A solution characterized by lengthening its short upper furnace was put forward for improving the gas/particle flow deflection and asymmetric combustion within a 600 MWe supercritical down-fired boiler. Based on the present design dimensionless upper furnace height CH2 = 0.864, upper furnace was lengthened in turn to CH2 = 1.00, 1.125, and 1.263 so as to form four comparable settings. Accordingly, cold-modeling gas/particle flow experiments and numerical simulations on coal combustion were performed at these settings for confirming the solution and meanwhile recommending a reasonable CH2 setup. Moreover, real-furnace measurements, used to confirm the numerical simulation validity, were carried out under normal full load. Results at the design setting (CH2 = 0.864) show shat a severely deflected gas/particle flow field appears, with (i) the downward gas/particle flow penetrating much deeper in the front-half side than in the rear-half side and (ii) the upward flow fully deflecting towards the front-half side. Consequently, a bad asymmetric combustion pattern with gas temperatures being much higher in the rear-half side than in the front-half side (temperature gap reaching about 300–600 °C) develops, generating poor burnout and high NOx emissions. Additionally, the simulated results are consistent well with the acquired real-furnace data. In comparison with cold-modeling gas/particle flow experiments, the simulated downward gas/particle flow penetrates clearly shallower in a hot environment. Lengthening upper furnace apparently weakens both the experimental and simulated flow-field deflection and meanwhile improves the asymmetric gas velocity distribution in the upper furnace. As CH2 increases to 1.125 and 1.263, both the experimental and simulated flow-field symmetries are acceptable, accompanied by symmetrical gas velocity distribution in the upper furnace, improved burnout rate, and lowered NOx emissions.
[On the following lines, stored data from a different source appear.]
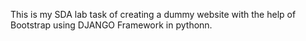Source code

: This is my SDA lab task of creating a dummy website with the help of Bootstrap using DJANGO Framework in pythonn.
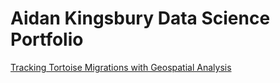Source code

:# Aidan Kingsbury Data Science Portfolio
[Tracking Tortoise Migrations with Geospatial Analysis](https://Akingz123.github.io/Portfolio/Project_02.txt)
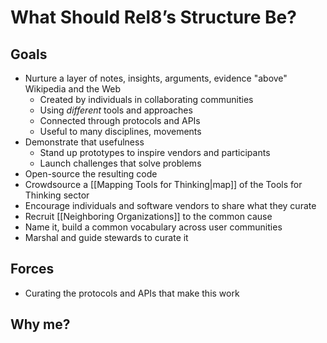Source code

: # What Should Rel8’s Structure Be?

## Goals
- Nurture a layer of notes, insights, arguments, evidence "above" Wikipedia and the Web
	- Created by individuals in collaborating communities 
	- Using *different* tools and approaches
	- Connected through protocols and APIs
	- Useful to many disciplines, movements
- Demonstrate that usefulness 
	- Stand up prototypes to inspire vendors and participants
	- Launch challenges that solve problems
- Open-source the resulting code
- Crowdsource a [[Mapping Tools for Thinking|map]] of the Tools for Thinking sector 
- Encourage individuals and software vendors to share what they curate
- Recruit [[Neighboring Organizations]] to the common cause
- Name it, build a common vocabulary across user communities
- Marshal and guide stewards to curate it

## Forces
- Curating the protocols and APIs that make this work

## Why me?

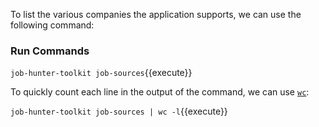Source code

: To list the various companies the application supports, we can use the following command:

### Run Commands

`job-hunter-toolkit job-sources`{{execute}}

To quickly count each line in the output of the command, we can use [`wc`](https://en.wikipedia.org/wiki/Wc_(Unix)):

`job-hunter-toolkit job-sources | wc -l`{{execute}}
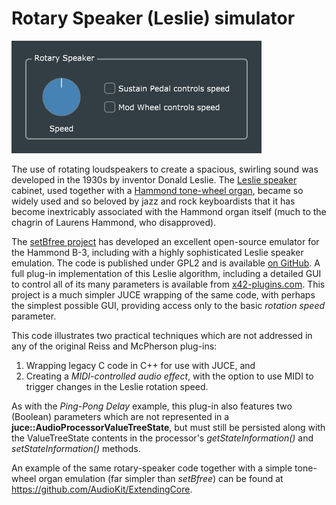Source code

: # Rotary Speaker (Leslie) simulator
![](Leslie.png)

The use of rotating loudspeakers to create a spacious, swirling sound was developed in the 1930s by inventor Donald Leslie. The [Leslie speaker](https://en.wikipedia.org/wiki/Leslie_speaker) cabinet, used together with a [Hammond tone-wheel organ](https://en.wikipedia.org/wiki/Hammond_organ), became so widely used and so beloved by jazz and rock keyboardists that it has become inextricably associated with the Hammond organ itself (much to the chagrin of Laurens Hammond, who disapproved).

The [setBfree project](http://setbfree.org/) has developed an excellent open-source emulator for the Hammond B-3, including with a highly sophisticated Leslie speaker emulation. The code is published under GPL2 and is available [on GitHub](https://github.com/pantherb/setBfree). A full plug-in implementation of this Leslie algorithm, including a detailed GUI to control all of its many parameters is available from [x42-plugins.com](http://x42-plugins.com/x42/x42-whirl). This project is a much simpler JUCE wrapping of the same code, with perhaps the simplest possible GUI, providing access only to the basic *rotation speed* parameter.

This code illustrates two practical techniques which are not addressed in any of the original Reiss and McPherson plug-ins:
1. Wrapping legacy C code in C++ for use with JUCE, and
2. Creating a *MIDI-controlled audio effect*, with the option to use MIDI to trigger changes in the Leslie rotation speed.

As with the *Ping-Pong Delay* example, this plug-in also features two (Boolean) parameters which are not represented in a **juce::AudioProcessorValueTreeState**, but must still be persisted along with the ValueTreeState contents in the processor's *getStateInformation()* and *setStateInformation()* methods.

An example of the same rotary-speaker code together with a simple tone-wheel organ emulation (far simpler than *setBfree*) can be found at https://github.com/AudioKit/ExtendingCore.

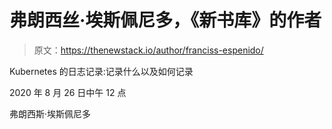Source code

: # 弗朗西丝·埃斯佩尼多，《新书库》的作者

> 原文：<https://thenewstack.io/author/franciss-espenido/>

Kubernetes 的日志记录:记录什么以及如何记录

2020 年 8 月 26 日中午 12 点

弗朗西斯·埃斯佩尼多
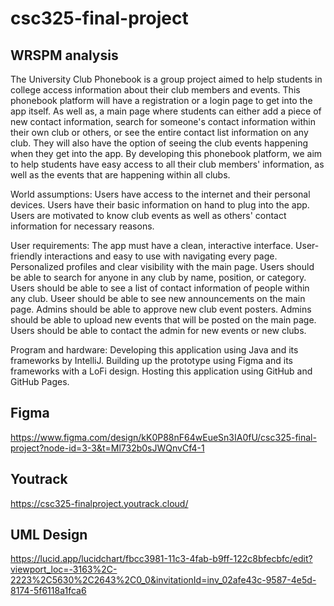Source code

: # csc325-final-project

## WRSPM analysis
  The University Club Phonebook is a group project aimed to help students in college access information about their club members and events. This phonebook platform will have a registration or a login page to get into the app itself. As well as, a main page where students can either add a piece of new contact information, search for someone's contact information within their own club or others, or see the entire contact list information on any club. They will also have the option of seeing the club events happening when they get into the app. By developing this phonebook platform, we aim to help students have easy access to all their club members' information, as well as the events that are happening within all clubs. 

World assumptions: 
Users have access to the internet and their personal devices.
Users have their basic information on hand to plug into the app.
Users are motivated to know club events as well as others' contact information for necessary reasons. 

User requirements: 
The app must have a clean, interactive interface.
User-friendly interactions and easy to use with navigating every page. 
Personalized profiles and clear visibility with the main page.
Users should be able to search for anyone in any club by name, position, or category.
Users should be able to see a list of contact information of people within any club.
Useer should be able to see new announcements on the main page.
Admins should be able to approve new club event posters.
Admins should be able to upload new events that will be posted on the main page.
Users should be able to contact the admin for new events or new clubs. 

Program and hardware: 
	Developing this application using Java and its frameworks by IntelliJ. Building up the prototype using Figma and its frameworks with a LoFi design. Hosting this application using GitHub and GitHub Pages.

## Figma
https://www.figma.com/design/kK0P88nF64wEueSn3IA0fU/csc325-final-project?node-id=3-3&t=Ml732b0sJWQnvCf4-1

## Youtrack
https://csc325-finalproject.youtrack.cloud/

## UML Design
https://lucid.app/lucidchart/fbcc3981-11c3-4fab-b9ff-122c8bfecbfc/edit?viewport_loc=-3163%2C-2223%2C5630%2C2643%2C0_0&invitationId=inv_02afe43c-9587-4e5d-8174-5f6118a1fca6
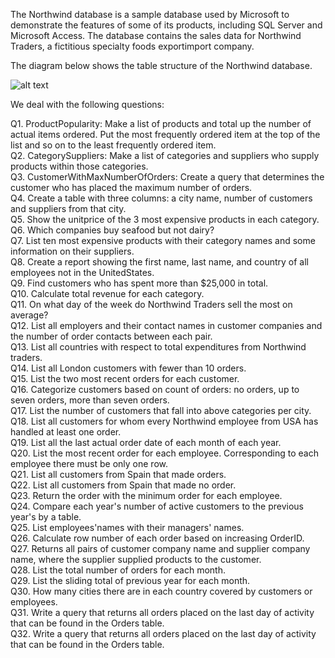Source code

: The Northwind database is a sample database used by Microsoft to demonstrate the
features of some of its products, including SQL Server and Microsoft Access. The database
contains the sales data for Northwind Traders, a fictitious specialty foods exportimport
company. 

The diagram below shows the table structure of the Northwind database.

![alt text](https://raw.githubusercontent.com/jpwhite3/northwind-SQLite3/master/Northwind_ERD.png
)

We deal with the following questions:

Q1. ProductPopularity: Make a list of products and total up the number of actual
items ordered. Put the most frequently ordered item at the top of the list and so on
to the least frequently ordered item.\
Q2. CategorySuppliers: Make a list of categories and suppliers who supply products
within those categories.\
Q3. CustomerWithMaxNumberOfOrders: Create a query that determines the customer
who has placed the maximum number of orders.\
Q4. Create a table with three columns: a city name, number of customers and suppliers   from that city.\
Q5. Show the unitprice of the 3 most expensive products in each category.\
Q6. Which companies buy seafood but not dairy?\
Q7. List ten most expensive products with their category names and some information on their suppliers.\
Q8. Create a report showing the first name, last name, and country of all employees not in the UnitedStates.\
Q9. Find customers who has spent more than $25,000 in total.\
Q10. Calculate total revenue for each category. \
Q11. On what day of the week do Northwind Traders  sell the most on average?  \
Q12. List all employers and their contact names in customer companies and the number of order contacts between each pair.\
Q13. List all countries with respect to total expenditures from Northwind traders.\
Q14. List all London customers with fewer than 10 orders.\
Q15. List the two most recent orders for each customer.\
Q16. Categorize customers based on count of orders: no orders, up to seven orders, more than seven orders.\
Q17. List the number of customers that fall into  above categories per city.\
Q18. List all customers  for whom every Northwind employee  from USA has handled  at least one order.\
Q19. List all the last actual order date of each  month of each year.\
Q20. List the most recent order for each employee. Corresponding to each employee there must be only one row.\
Q21. List  all customers  from Spain that made orders.\
Q22. List  all customers  from Spain that made no order.\
Q23. Return the order with the minimum order for each employee.\
Q24. Compare each year's number of active customers to the previous year's by a table.\
Q25. List employees'names with their managers' names.\
Q26. Calculate row number of each order based on increasing OrderID.\
Q27. Returns all pairs of customer company name and supplier company name, where  the supplier supplied products to the customer.\
Q28. List the total number of orders for each month.\
Q29. List the sliding total of previous year for each month.\
Q30. How many cities there are in each country covered by customers or employees.\
Q31. Write a query that returns all orders placed on the last day of activity that can be found in the
Orders table.\
Q32. Write a query that returns all orders placed on the last day of activity that can be found in the
Orders table.

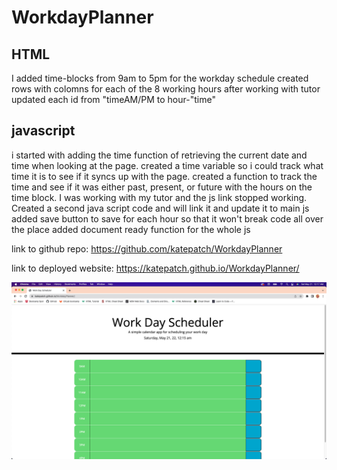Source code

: # WorkdayPlanner

## HTML

I added time-blocks from 9am to 5pm for the workday schedule
created rows with colomns for each of the 8 working hours
after working with tutor updated each id from "timeAM/PM to hour-"time"

## javascript

i started with adding the time function of retrieving the current date and time when looking at the page.
created a time variable so i could track what time it is to see if it syncs up with the page.
created a function to track the time and see if it was either past, present, or future with the hours on the time block.
I was working with my tutor and the js link stopped working.  Created a second java script code and will link it and update it to main js
added save button to save for each hour so that it won't break code all over the place
added document ready function for the whole js

link to github repo: <https://github.com/katepatch/WorkdayPlanner>

link to deployed website: <https://katepatch.github.io/WorkdayPlanner/>

![screenshot](/screenshot-workplanner.png)
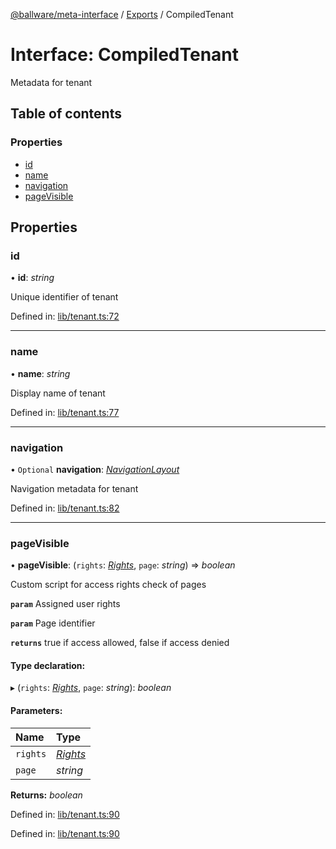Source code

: [@ballware/meta-interface](../README.md) / [Exports](../modules.md) / CompiledTenant

# Interface: CompiledTenant

Metadata for tenant

## Table of contents

### Properties

- [id](compiledtenant.md#id)
- [name](compiledtenant.md#name)
- [navigation](compiledtenant.md#navigation)
- [pageVisible](compiledtenant.md#pagevisible)

## Properties

### id

• **id**: *string*

Unique identifier of tenant

Defined in: [lib/tenant.ts:72](https://github.com/ballware/ballware-client/blob/c9efe3e/libs/meta-interface/src/lib/tenant.ts#L72)

___

### name

• **name**: *string*

Display name of tenant

Defined in: [lib/tenant.ts:77](https://github.com/ballware/ballware-client/blob/c9efe3e/libs/meta-interface/src/lib/tenant.ts#L77)

___

### navigation

• `Optional` **navigation**: [*NavigationLayout*](navigationlayout.md)

Navigation metadata for tenant

Defined in: [lib/tenant.ts:82](https://github.com/ballware/ballware-client/blob/c9efe3e/libs/meta-interface/src/lib/tenant.ts#L82)

___

### pageVisible

• **pageVisible**: (`rights`: [*Rights*](rights.md), `page`: *string*) => *boolean*

Custom script for access rights check of pages

**`param`** Assigned user rights

**`param`** Page identifier

**`returns`** true if access allowed, false if access denied

#### Type declaration:

▸ (`rights`: [*Rights*](rights.md), `page`: *string*): *boolean*

#### Parameters:

Name | Type |
:------ | :------ |
`rights` | [*Rights*](rights.md) |
`page` | *string* |

**Returns:** *boolean*

Defined in: [lib/tenant.ts:90](https://github.com/ballware/ballware-client/blob/c9efe3e/libs/meta-interface/src/lib/tenant.ts#L90)

Defined in: [lib/tenant.ts:90](https://github.com/ballware/ballware-client/blob/c9efe3e/libs/meta-interface/src/lib/tenant.ts#L90)
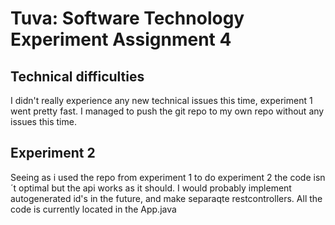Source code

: # Tuva: Software Technology Experiment Assignment 4
## Technical difficulties
I didn't really experience any new technical issues this time, experiment 1 went pretty fast. 
I managed to push the git repo to my own repo without any issues this time. 

## Experiment 2
Seeing as i used the repo from experiment 1 to do experiment 2 the code isn´t optimal but the api works as it should. 
I would probably implement autogenerated id's in the future, and make separaqte restcontrollers. All the code is currently located in the App.java

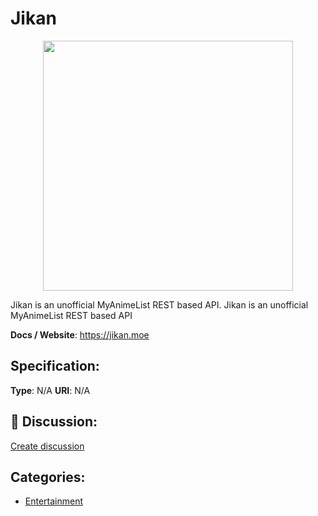 # Jikan
<p align="center">
    <img width="400" src="https://raw.githubusercontent.com/apis-list/apis-list/apis/jikan/logo_256x256.png" />
</p>

Jikan is an unofficial MyAnimeList REST based API. Jikan is an unofficial MyAnimeList REST based API

**Docs / Website**: https://jikan.moe

## Specification:
**Type**:  N/A 
**URI**:  N/A 

## 💬 Discussion:
[Create discussion](link)

## Categories:
- [Entertainment](https://github.com/apis-list/apis-list#entertainment)





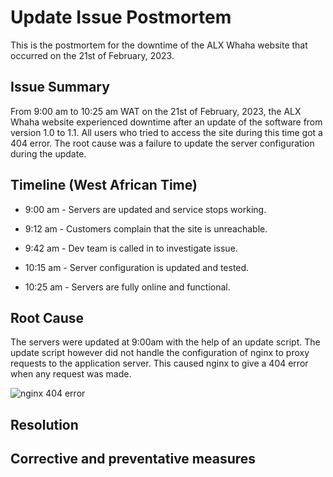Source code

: # Update Issue Postmortem

This is the postmortem for the downtime of the ALX Whaha website that occurred
on the 21st of February, 2023.

## Issue Summary

From 9:00 am to 10:25 am WAT on the 21st of February, 2023, the ALX Whaha
website experienced downtime after an update of the software from version 1.0 to
1.1. All users who tried to access the site during this time got a 404 error.
The root cause was a failure to update the server configuration during the
update.

## Timeline (West African Time)

- 9:00 am - Servers are updated and service stops working.

- 9:12 am - Customers complain that the site is unreachable.

- 9:42 am - Dev team is called in to investigate issue.

- 10:15 am - Server configuration is updated and tested.

- 10:25 am - Servers are fully online and functional.

## Root Cause

The servers were updated at 9:00am with the help of an update script. The update
script however did not handle the configuration of nginx to proxy requests to
the application server. This caused nginx to give a 404 error when any request
was made.

![nginx 404 error](https://www.linuxbabe.com/wp-content/uploads/2021/06/nginx-404-not-found.webp "Nginx 404 Error")

## Resolution

## Corrective and preventative measures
A comprehensive consideration of symmetrical combustion, high burnout rate, relatively low NOx emissions, and controlled cost for lengthening upper furnace suggests that a reasonable CH2 should be set at 1.125. •Lengthening upper furnace was used to improve down-fired boiler's asymmetric combustion.•The solution's availability was experimentally and numerically confirmed.•A reasonable upper furnace height was recommended for new down-fired boiler designs.